[Start of section]

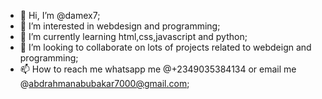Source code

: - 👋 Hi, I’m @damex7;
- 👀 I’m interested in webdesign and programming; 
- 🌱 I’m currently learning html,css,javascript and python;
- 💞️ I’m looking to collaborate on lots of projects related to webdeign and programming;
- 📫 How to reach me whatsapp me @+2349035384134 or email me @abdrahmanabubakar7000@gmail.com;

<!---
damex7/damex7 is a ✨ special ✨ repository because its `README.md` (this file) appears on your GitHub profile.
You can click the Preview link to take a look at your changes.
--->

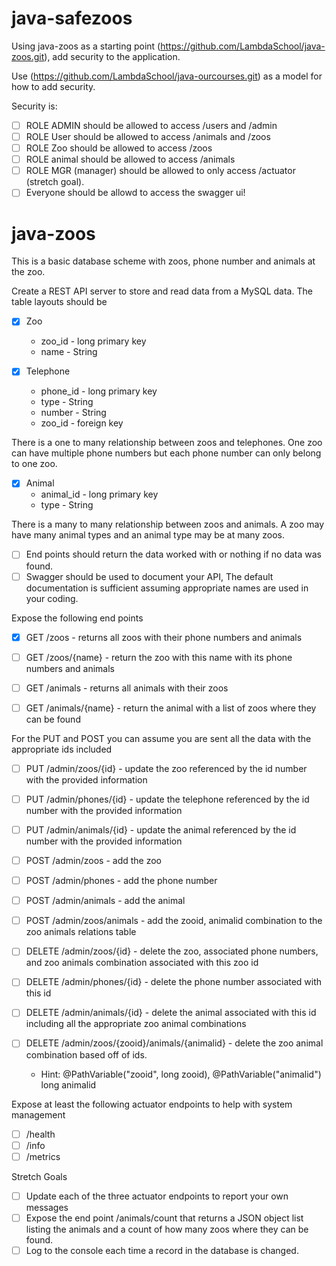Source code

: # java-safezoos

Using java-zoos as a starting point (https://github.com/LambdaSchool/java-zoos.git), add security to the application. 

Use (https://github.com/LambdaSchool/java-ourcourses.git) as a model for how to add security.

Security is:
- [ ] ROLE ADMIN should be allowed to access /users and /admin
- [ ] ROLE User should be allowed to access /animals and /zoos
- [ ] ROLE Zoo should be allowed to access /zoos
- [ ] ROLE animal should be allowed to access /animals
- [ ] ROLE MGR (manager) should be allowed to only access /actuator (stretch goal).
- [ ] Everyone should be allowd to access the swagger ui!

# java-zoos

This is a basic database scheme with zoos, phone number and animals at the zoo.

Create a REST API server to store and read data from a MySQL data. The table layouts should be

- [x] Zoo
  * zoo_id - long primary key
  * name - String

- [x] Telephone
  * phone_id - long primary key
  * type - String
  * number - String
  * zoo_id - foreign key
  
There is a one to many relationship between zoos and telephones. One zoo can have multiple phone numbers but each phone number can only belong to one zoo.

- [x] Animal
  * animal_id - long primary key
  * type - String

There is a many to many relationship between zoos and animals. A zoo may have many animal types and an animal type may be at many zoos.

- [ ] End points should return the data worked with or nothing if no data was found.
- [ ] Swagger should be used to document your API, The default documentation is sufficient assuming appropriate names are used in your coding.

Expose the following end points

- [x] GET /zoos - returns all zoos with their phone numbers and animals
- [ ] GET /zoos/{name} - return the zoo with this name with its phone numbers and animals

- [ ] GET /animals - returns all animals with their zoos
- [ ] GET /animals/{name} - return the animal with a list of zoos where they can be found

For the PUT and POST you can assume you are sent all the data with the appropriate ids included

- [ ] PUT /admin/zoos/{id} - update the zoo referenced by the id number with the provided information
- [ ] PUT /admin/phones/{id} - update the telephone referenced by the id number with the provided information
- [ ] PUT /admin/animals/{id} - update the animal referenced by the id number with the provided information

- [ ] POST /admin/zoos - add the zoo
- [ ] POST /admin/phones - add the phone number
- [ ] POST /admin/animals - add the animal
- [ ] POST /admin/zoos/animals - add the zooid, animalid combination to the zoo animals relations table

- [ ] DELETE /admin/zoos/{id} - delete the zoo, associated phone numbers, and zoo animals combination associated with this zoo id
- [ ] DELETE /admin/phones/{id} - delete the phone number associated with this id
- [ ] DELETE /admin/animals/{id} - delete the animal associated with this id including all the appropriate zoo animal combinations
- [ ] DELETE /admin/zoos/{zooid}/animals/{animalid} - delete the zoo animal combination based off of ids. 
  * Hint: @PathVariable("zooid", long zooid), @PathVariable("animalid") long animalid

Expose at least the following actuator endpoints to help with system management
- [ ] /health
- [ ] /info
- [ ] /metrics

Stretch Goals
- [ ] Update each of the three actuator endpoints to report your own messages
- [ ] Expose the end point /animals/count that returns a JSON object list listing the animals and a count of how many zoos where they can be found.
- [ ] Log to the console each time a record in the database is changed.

[End of section]
[Start of section]

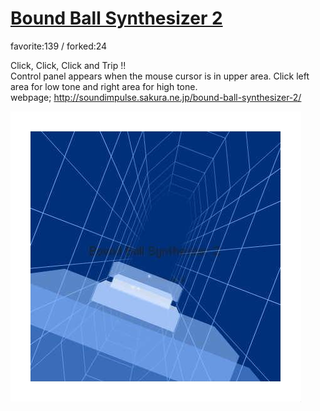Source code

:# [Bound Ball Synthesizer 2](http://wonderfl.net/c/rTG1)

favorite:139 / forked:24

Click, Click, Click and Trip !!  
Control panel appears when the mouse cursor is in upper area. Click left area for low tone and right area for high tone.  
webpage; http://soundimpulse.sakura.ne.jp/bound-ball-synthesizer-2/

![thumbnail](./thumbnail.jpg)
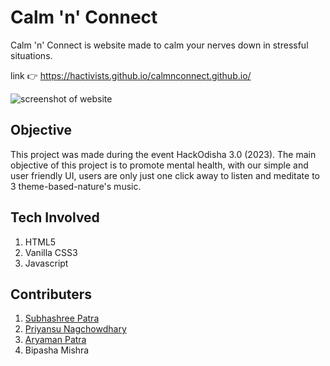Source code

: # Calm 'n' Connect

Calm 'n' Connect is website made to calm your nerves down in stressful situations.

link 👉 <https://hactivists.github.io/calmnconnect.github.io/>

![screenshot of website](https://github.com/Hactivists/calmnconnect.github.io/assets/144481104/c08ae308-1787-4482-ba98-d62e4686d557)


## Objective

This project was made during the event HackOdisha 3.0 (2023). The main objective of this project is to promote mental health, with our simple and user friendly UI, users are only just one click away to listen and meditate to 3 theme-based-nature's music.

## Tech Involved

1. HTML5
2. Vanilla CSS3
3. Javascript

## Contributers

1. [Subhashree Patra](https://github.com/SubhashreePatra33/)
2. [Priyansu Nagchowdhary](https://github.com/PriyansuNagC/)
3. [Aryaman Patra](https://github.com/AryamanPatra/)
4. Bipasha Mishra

[End of section]
[Start of section]

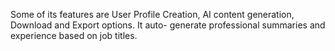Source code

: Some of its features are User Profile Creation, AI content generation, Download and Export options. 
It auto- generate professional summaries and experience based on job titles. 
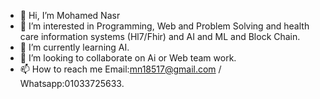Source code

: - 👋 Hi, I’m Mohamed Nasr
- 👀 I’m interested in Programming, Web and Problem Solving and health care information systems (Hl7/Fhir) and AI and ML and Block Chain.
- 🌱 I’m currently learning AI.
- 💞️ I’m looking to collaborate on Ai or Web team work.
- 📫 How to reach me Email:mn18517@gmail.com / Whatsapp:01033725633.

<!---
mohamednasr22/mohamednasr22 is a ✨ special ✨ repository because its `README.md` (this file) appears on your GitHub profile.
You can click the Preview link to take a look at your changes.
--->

[End of section]

■ **Exercise prompt**:
Check each line of the records above for "provided", and copy those that have it.

■ **Result of the exercise**:
- [ ] PUT /admin/zoos/{id} - update the zoo referenced by the id number with the provided information
- [ ] PUT /admin/phones/{id} - update the telephone referenced by the id number with the provided information
- [ ] PUT /admin/animals/{id} - update the animal referenced by the id number with the provided information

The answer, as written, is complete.